The Supreme Court heard oral arguments Tuesday morning on a lawsuit challenging the constitutionality of 2012 legislation that took the death penalty off the table as a sentencing option for crimes committed after the law was passed.

Attorney Mark Rademacher argued the case on behalf of Eduardo Santiago, who was sentenced to death after he was convicted of murder-for-hire in 2000. Last year, the Supreme Court overturned Santiago’s initial death sentence and ordered another penalty hearing after the legislature had already repealed capital punishment for future crimes.

Rademacher argued that his client should not be subject to a death sentence after lawmakers had already approved a law stating that life without parole is a sufficient maximum punishment for any crime, no matter how egregious.

Legislators knew when they voted for the law that the Supreme Court would end up examining the provision that made capital punishment sentences still apply to the 11 men already on death row, he said.

“They did not know [if the provision was constitutional] because the only body that can make that determination is this court,” Rademacher told the justices.

But Senior Assistant State’s Attorney Harry Weller argued that the court could not simply reject the provision setting an effective date for the law. He said the Supreme Court either needed to uphold the new law or strike it down entirely. Either way, Santiago would still be subject to the death penalty, he said. 

Weller said that Connecticut’s legislature attempted something novel by incrementally abolishing the death penalty. He said the court’s decision will have an impact in other states considering similar routes.

“Other legislatures are looking at this to determine if they can abolish the death penalty in steps,” he said. “This is a political issue, a quintessentially political issue.”

And should the court choose to reject a prospective repeal and the send the issue back to the legislature, it “will be telling the legislature that we can have either black or white.
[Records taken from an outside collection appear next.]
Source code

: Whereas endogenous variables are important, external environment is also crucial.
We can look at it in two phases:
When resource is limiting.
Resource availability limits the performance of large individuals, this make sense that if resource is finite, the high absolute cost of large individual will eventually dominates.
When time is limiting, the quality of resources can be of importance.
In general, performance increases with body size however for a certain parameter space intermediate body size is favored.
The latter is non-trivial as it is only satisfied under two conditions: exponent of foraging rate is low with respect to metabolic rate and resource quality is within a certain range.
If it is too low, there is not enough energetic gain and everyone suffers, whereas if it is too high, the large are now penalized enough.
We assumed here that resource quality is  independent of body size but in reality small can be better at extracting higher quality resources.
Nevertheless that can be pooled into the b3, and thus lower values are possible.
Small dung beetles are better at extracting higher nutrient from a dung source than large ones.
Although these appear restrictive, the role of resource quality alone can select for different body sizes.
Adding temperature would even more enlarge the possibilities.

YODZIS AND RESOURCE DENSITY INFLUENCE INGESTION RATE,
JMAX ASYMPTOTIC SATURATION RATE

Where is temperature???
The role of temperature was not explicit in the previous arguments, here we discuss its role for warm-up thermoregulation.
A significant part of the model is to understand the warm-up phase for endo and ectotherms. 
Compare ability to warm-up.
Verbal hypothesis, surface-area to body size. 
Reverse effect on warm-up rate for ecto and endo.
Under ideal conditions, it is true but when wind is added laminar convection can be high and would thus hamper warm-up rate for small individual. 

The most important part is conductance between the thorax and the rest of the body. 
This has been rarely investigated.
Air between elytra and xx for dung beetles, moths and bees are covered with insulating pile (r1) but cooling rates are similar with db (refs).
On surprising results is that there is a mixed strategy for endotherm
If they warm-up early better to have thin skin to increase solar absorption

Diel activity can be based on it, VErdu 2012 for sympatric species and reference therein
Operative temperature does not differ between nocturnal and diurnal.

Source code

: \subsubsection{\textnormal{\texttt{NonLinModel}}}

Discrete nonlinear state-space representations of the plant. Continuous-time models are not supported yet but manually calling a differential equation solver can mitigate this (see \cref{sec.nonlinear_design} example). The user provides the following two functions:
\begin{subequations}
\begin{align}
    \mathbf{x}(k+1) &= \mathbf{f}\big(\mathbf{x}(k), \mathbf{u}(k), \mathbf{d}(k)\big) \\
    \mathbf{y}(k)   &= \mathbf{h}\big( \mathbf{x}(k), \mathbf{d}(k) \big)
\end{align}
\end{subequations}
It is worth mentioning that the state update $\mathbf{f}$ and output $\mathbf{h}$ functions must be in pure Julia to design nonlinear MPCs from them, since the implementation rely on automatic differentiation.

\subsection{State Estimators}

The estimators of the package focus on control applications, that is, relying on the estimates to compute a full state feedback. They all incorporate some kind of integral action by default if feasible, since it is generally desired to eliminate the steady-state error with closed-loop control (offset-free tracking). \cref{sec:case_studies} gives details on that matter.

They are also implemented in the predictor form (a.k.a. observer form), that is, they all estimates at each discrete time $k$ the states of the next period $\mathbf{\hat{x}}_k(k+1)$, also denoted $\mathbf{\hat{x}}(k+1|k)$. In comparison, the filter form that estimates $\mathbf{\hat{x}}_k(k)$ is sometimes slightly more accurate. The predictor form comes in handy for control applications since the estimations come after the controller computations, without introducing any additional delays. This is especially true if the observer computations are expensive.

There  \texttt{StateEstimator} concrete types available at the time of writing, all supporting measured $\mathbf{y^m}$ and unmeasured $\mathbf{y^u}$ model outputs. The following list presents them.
We can’t have any gray.”

Rademacher disagreed. He told the justices did not think the entire law necessarily needed to be returned to the legislature. He did not argue against the basic premise that people should not be executed. He argued against what he said was an arbitrary distinction based on the day a crime was committed.

“Once the legislature has said ‘No more death penalty,’ we should all agree that we do not make decisions like who lives and who dies based on something as arbitrary as the date of repeal,” he said.

Rademacher likened the practice of subjecting people to death based on the date a crime was committed to imposing death sentences based on the first letter of the offender’s last name.

“The legislature is in the business of deciding whether a group of individuals who commits certain crimes are subject to the death penalty, not deciding whether specific people guilty are certain crimes are subject,” he said.

In their questions, the Supreme Court justices seemed to be looking at the intent of the lawmakers who passed the legislation for guidance.

Lawmakers discussed the fate of the 10 men currently on death often during the debate on the abolition bill. At one point legislators considered adding language which would have required that the repeal be struck down if the court did not uphold their death sentences under the new law.

Sen. Eric Coleman, co-chairman of the Judiciary Committee, said the amendment was unnecessary because their current sentences were permitted under the prospective law.

Justice Richard Palmer asked Rademacher if Coleman’s statements did not establish legislative intent on the issue.

“We do rely on statements of [legislative] sponsors, whether or not we should is another matter, but we almost always do,” Palmer said. “In [Coleman’s view] that was the intent of the law.”

Weller agreed, saying the legislature never would have passed the bill without the prospective clause and there was no mechanism for severing one part of the bill from the other.